Since the land is warming so fast, increasingly frequent and intense heat waves are tyrannizing people living in different parts of the world. In western Canada and the US Pacific Northwest last summer, absurd temperatures over 120 degrees Fahrenheit killed hundreds of people, According to Hausfather, a heat wave in Portland, Oregon, would have been effectively impossible without climate change, an event that occurs once every 150,000 years. “By the end of the century, at the rate that things are heating up right now, this is going to be a 1-in-10, 1-in-5-year event,” Hausfather says. “They are what we call the ‘return period’ for these extreme heat events that shorten as the world gets warmer.”

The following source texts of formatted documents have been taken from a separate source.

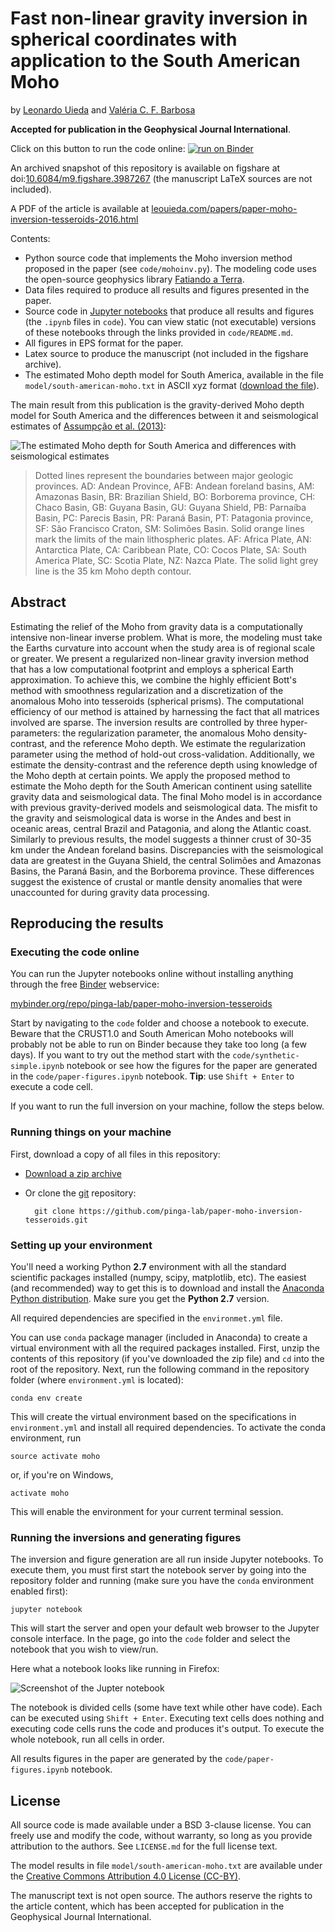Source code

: # Fast non-linear gravity inversion in spherical coordinates with application to the South American Moho

by [Leonardo Uieda](http://www.leouieda.com)
and
[Valéria C. F. Barbosa](http://lattes.cnpq.br/0391036221142471)

**Accepted for publication in the Geophysical Journal International**.

Click on this button to run the code online: [![run on Binder](http://mybinder.org/badge.svg)](http://mybinder.org:/repo/pinga-lab/paper-moho-inversion-tesseroids)

An archived snapshot of this repository is available on figshare 
at doi:[10.6084/m9.figshare.3987267](https://dx.doi.org/10.6084/m9.figshare.3987267)
(the manuscript LaTeX sources are not included).

A PDF of the article is available at [leouieda.com/papers/paper-moho-inversion-tesseroids-2016.html](http://www.leouieda.com/papers/paper-moho-inversion-tesseroids-2016.html)

Contents:

* Python source code that implements the Moho inversion method proposed in the
  paper (see `code/mohoinv.py`). The modeling code uses the open-source
  geophysics library [Fatiando a Terra](http://www.fatiando.org/).
* Data files required to produce all results and figures presented in the paper.  
* Source code in [Jupyter notebooks](http://jupyter.org/) that produce all
  results and figures (the `.ipynb` files in `code`). You can view static (not
  executable) versions of these notebooks through the links provided in
  `code/README.md`.
* All figures in EPS format for the paper.
* Latex source to produce the manuscript (not included in the figshare archive).
* The estimated Moho depth model for South America, available in the file
  `model/south-american-moho.txt` in ASCII xyz format 
  ([download the file](https://raw.githubusercontent.com/pinga-lab/paper-moho-inversion-tesseroids/master/model/south-american-moho.txt)).

The main result from this publication is the gravity-derived Moho depth model
for South America and the differences between it and seismological estimates 
of [Assumpção et al. (2013)](http://dx.doi.org/10.1016/j.tecto.2012.11.014):

![The estimated Moho depth for South America and differences with seismological estimates](https://raw.githubusercontent.com/pinga-lab/paper-moho-inversion-tesseroids/master/model/south-american-moho.png)

> Dotted lines represent the boundaries between major geologic provinces. AD: Andean Province, AFB: Andean foreland basins, AM: Amazonas Basin, BR: Brazilian Shield, BO: Borborema province, CH: Chaco Basin, GB: Guyana Basin, GU: Guyana Shield, PB: Parnaíba Basin, PC: Parecis Basin, PR: Paraná Basin, PT: Patagonia province, SF: São Francisco Craton, SM: Solimões Basin.
> Solid orange lines mark the limits of the main lithospheric plates. AF: Africa Plate, AN: Antarctica Plate, CA: Caribbean Plate, CO: Cocos Plate, SA: South America Plate, SC: Scotia Plate, NZ: Nazca Plate.
> The solid light grey line is the 35 km Moho depth contour.


## Abstract

Estimating the relief of the Moho from gravity data is a computationally
intensive non-linear inverse problem.  What is more, the modeling must
take the Earths curvature into account when the study area is of regional
scale or greater.  We present a regularized non-linear gravity inversion
method that has a low computational footprint and employs a spherical
Earth approximation.  To achieve this, we combine the highly efficient
Bott's method with smoothness regularization and a discretization of the
anomalous Moho into tesseroids (spherical prisms).  The computational
efficiency of our method is attained by harnessing the fact that all
matrices involved are sparse.  The inversion results are controlled by
three hyper-parameters: the regularization parameter, the anomalous Moho
density-contrast, and the reference Moho depth.  We estimate the
regularization parameter using the method of hold-out cross-validation.
Additionally, we estimate the density-contrast and the reference depth
using knowledge of the Moho depth at certain points.  We apply the
proposed method to estimate the Moho depth for the South American
continent using satellite gravity data and seismological data.  The final
Moho model is in accordance with previous gravity-derived models and
seismological data.  The misfit to the gravity and seismological data is
worse in the Andes and best in oceanic areas, central Brazil and
Patagonia, and along the Atlantic coast.  Similarly to previous results,
the model suggests a thinner crust of 30-35 km under the Andean foreland
basins.  Discrepancies with the seismological data are greatest in the
Guyana Shield, the central Solimões and Amazonas Basins, the Paraná
Basin, and the Borborema province.  These differences suggest the
existence of crustal or mantle density anomalies that were unaccounted
for during gravity data processing.


## Reproducing the results


### Executing the code online

You can run the Jupyter notebooks online without installing anything
through the free [Binder](http://mybinder.org/) webservice:

[mybinder.org/repo/pinga-lab/paper-moho-inversion-tesseroids](http://mybinder.org:/repo/pinga-lab/paper-moho-inversion-tesseroids)

Start by navigating to the `code` folder and choose a notebook to execute.
Beware that the CRUST1.0 and South American Moho notebooks will probably not
be able to run on Binder because they take too long (a few days).
If you want to try out the method start with the `code/synthetic-simple.ipynb`
notebook or see how the figures for the paper are generated in the
`code/paper-figures.ipynb` notebook.
**Tip**: use `Shift + Enter` to execute a code cell.

If you want to run the full inversion on your machine, follow the steps below.


### Running things on your machine

First, download a copy of all files in this repository:

* [Download a zip archive](https://github.com/pinga-lab/paper-moho-inversion-tesseroids/archive/master.zip)
* Or clone the [git](https://git-scm.com/) repository:

        git clone https://github.com/pinga-lab/paper-moho-inversion-tesseroids.git


### Setting up your environment

You'll need a working Python **2.7** environment with all the standard
scientific packages installed (numpy, scipy, matplotlib, etc).  The easiest
(and recommended) way to get this is to download and install the
[Anaconda Python distribution](http://continuum.io/downloads#all).
Make sure you get the **Python 2.7** version.  

All required dependencies are specified in the `environmet.yml` file.  

You can use `conda` package manager (included in Anaconda) to create a virtual
environment with all the required packages installed. First, unzip the contents
of this repository (if you've downloaded the zip file) and `cd` into the root
of the repository. Next, run the following command in the repository folder
(where `environment.yml` is located):

    conda env create

This will create the virtual environment based on the specifications in 
`environment.yml` and install all required dependencies.
To activate the conda environment, run

    source activate moho

or, if you're on Windows,

    activate moho

This will enable the environment for your current terminal session.


### Running the inversions and generating figures

The inversion and figure generation are all run inside Jupyter notebooks.  To
execute them, you must first start the notebook server by going into the
repository folder and running (make sure you have the `conda` environment
enabled first):

    jupyter notebook

This will start the server and open your default web browser to the Jupyter
console interface.  In the page, go into the `code` folder and select the
notebook that you wish to view/run.

Here what a notebook looks like running in Firefox:

![Screenshot of the Jupter notebook](https://raw.githubusercontent.com/pinga-lab/paper-moho-inversion-tesseroids/master/screenshot-jupyter-notebook.png?token=AARtIq6LujCeiRLJLIjqQyqAGnV3KS0aks5W_CY1wA%3D%3D)

The notebook is divided cells (some have text while other have code).  Each can
be executed using `Shift + Enter`. Executing text cells does nothing and
executing code cells runs the code and produces it's output.  To execute the
whole notebook, run all cells in order.

All results figures in the paper are generated by the
`code/paper-figures.ipynb` notebook.


## License

All source code is made available under a BSD 3-clause license.  You can freely
use and modify the code, without warranty, so long as you provide attribution
to the authors.  See `LICENSE.md` for the full license text.

The model results in file `model/south-american-moho.txt` are available under
the [Creative Commons Attribution 4.0 License (CC-BY)](https://creativecommons.org/licenses/by/4.0/).

The manuscript text is not open source. The authors reserve the rights to the
article content, which has been accepted for publication in the Geophysical
Journal International.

This Berkeley Earth map above gives a better idea of what we’re dealing with. La Nia affected that part of the cold blue coast along the coast of South America. But the bright red areas suggest that North Africa, the Middle East and China were roasting. And watch the red splatter over the arctic, which is warming four times faster as the rest of the planet. This is due to several factors, including the fact that as ice melts, it exposes the deeper ground beneath, which absorbs more of the Sun’s energy, raising local temperatures and accelerating melting. Is. The frozen ground known as permafrost is now melting so rapidly that it is piercing the Arctic landscape, spewing more greenhouse gases into it.
Land around the world is warming faster than the ocean, as you can see in the graph above. But a warmer ocean also raises sea levels, as the water expands when it warms and the warm water melts the sea ice. (The graph below from NASA shows the decline of sea ice in the Arctic.) In Antarctica, Thwaites’ “Doomsday Glacier” is declining rapidly, partly because warm water is chewing on its belly. If it melts, and collapses between nearby glaciers, they together can add 10 feet to sea level.